'Excess Reserves' is explained in detail and with examples in the Banking edition of the Herold Financial Dictionary, which you can get from Amazon in Ebook or Paperback edition.
Excess reserves represent a capital reserve which financial institutions such as banks hold. They keep more than what their overseeing regulators, internal control mechanisms, or creditors require. This is especially important for commercial banks. The reason is because the central banking authority within their jurisdiction sets their additional reserves by establishing a standard in reserve requirements. Such reserve ratios as these determine the least amounts of liquid deposits which the banks must hold in reserve. This could be cash or similar to cash instruments like Treasuries. When the banks hold more than the reserve ratio reserves require of them, it becomes excess reserves.
Financial companies may choose to hold excess reserves because it provides them with an additional safety measure. This comes in handy if there is plethora of cash withdrawals from the banks’ customers or an unanticipated loan loss which the bank must book in the form of write downs. This additional cushion boosts the security in the banking system. It is particularly crucial when economic uncertainty hits. It is also possible to improve the credit rating of a financial company when it voluntarily increases the amounts of its extra reserves. The credit ratings agencies such as Standard & Poor’s’, Moody’s, and Fitch Ratings all like to see higher reserves from financial institutions.
The United States’ Federal Reserve is the central bank for the U.S. They possess a number of tools in their toolkit for monetary normalization. The first of these is the ability to establish the fed funds rate. Besides this, they can alter the interest rate which banks receive for their required reserves and excess reserves. Interest on reserves is known by its acronym IOR, while interest on excess reserves is called by the acronym IOER.

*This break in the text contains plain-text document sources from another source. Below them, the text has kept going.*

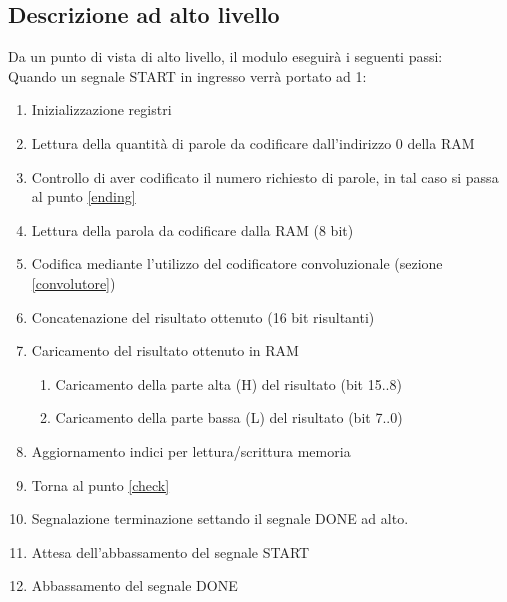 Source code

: \documentclass{article}
\begin{document}
\subsection{Descrizione ad alto livello}
\label{altolivello}
Da un punto di vista di alto livello, il modulo eseguirà i seguenti passi:
\\
Quando un segnale START in ingresso verrà portato ad 1:
\begin{enumerate}
    \item Inizializzazione registri
    \item Lettura della quantità di parole da codificare dall'indirizzo 0 della RAM
    \item Controllo di aver codificato il numero richiesto di parole, in tal caso si passa al punto \ref{ending}
    \label{check}
    \item Lettura della parola da codificare dalla RAM (8 bit)
    \item Codifica mediante l'utilizzo del codificatore convoluzionale (sezione \ref{convolutore})
    \item Concatenazione del risultato ottenuto (16 bit risultanti)
    \item Caricamento del risultato ottenuto in RAM
    \begin{enumerate}
        \item Caricamento della parte alta (H) del risultato (bit 15..8)
        \item Caricamento della parte bassa (L) del risultato (bit 7..0)
    \end{enumerate}
    \item Aggiornamento indici per lettura/scrittura memoria
    \item Torna al punto \ref{check}
    \item Segnalazione terminazione settando il segnale DONE ad alto.
    \label{ending}
    \item Attesa dell'abbassamento del segnale START
    \item Abbassamento del segnale DONE
\end{enumerate}
\end{document}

Before October 1st of 2008, the U.S. banks did not receive any interest on their reserves. It was actually the Financial Services Regulatory Relief Act of 2006 which permitted the Federal Reserve to give an interest rate and interest to banks in this the first American instance of it. The rule originally had been set to take effect for October 1st of 2011. Because of the outbreak of the Great Recession, the government made the decision to move up the implementation timetable with the Emergency Economic Stabilization Act of 2008. This meant that for the first time ever, without warning, banks were required to keep excess reserves with the Federal Reserve.
By August of 2014, excess reserves had reached a record amount of $2.7 trillion because of the funds released by the quantitative easing program. The receipts from this program increased the reserves from $2.3 trillion as of the middle of June 2016. These QE funds came to the commercial banks from the Federal Reserve. They gave them out as reserves instead of cash. Yet the interest which the Fed doled out for the reserves became payable in cash. It also registered as an interest income to the banks that received it. This interest which the banks received in cash from the Federal Reserve would otherwise have accrued to the United States Treasury coffers.

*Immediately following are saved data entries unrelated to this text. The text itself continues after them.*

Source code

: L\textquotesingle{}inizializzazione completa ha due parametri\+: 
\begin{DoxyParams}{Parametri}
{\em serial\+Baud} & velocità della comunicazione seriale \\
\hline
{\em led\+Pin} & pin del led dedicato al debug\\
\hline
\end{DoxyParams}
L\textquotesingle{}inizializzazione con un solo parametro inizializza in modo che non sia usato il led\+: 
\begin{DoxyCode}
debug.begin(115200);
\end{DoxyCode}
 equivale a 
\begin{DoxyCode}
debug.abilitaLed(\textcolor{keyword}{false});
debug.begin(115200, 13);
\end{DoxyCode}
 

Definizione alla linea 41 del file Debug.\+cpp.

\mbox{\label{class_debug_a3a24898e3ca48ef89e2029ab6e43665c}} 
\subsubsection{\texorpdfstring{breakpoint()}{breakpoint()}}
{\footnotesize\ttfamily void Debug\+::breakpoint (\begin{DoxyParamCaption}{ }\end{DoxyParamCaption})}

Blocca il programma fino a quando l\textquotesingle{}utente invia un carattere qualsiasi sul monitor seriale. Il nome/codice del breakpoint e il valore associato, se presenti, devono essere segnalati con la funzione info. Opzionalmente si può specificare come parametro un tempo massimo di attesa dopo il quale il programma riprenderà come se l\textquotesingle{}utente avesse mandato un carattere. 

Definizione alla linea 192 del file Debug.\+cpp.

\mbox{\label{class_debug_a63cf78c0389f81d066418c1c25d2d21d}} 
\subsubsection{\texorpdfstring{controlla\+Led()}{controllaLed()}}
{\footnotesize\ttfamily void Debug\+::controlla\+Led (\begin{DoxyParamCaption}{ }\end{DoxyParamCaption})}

From a historical perspective, this fed funds rate was the one for which banks would loan out money to each other. It is typically utilized as the benchmark rate for all loans based on variable rates as well. The two interest rates mentioned above, IOER and IOR, are each decided by the Federal Reserve. It is the FOMC Federal Open Market Committee which sets them. Because of these rules and laws, banks have both an incentive and an obligation to inventory excess reserves now. This is particularly the case when the market rates are under the fed funds rate. It also means that the interest rates payable on extra reserves now work as proxy for the future fed funds rate. It is only the Federal Reserve with the authority to alter this interest rate level.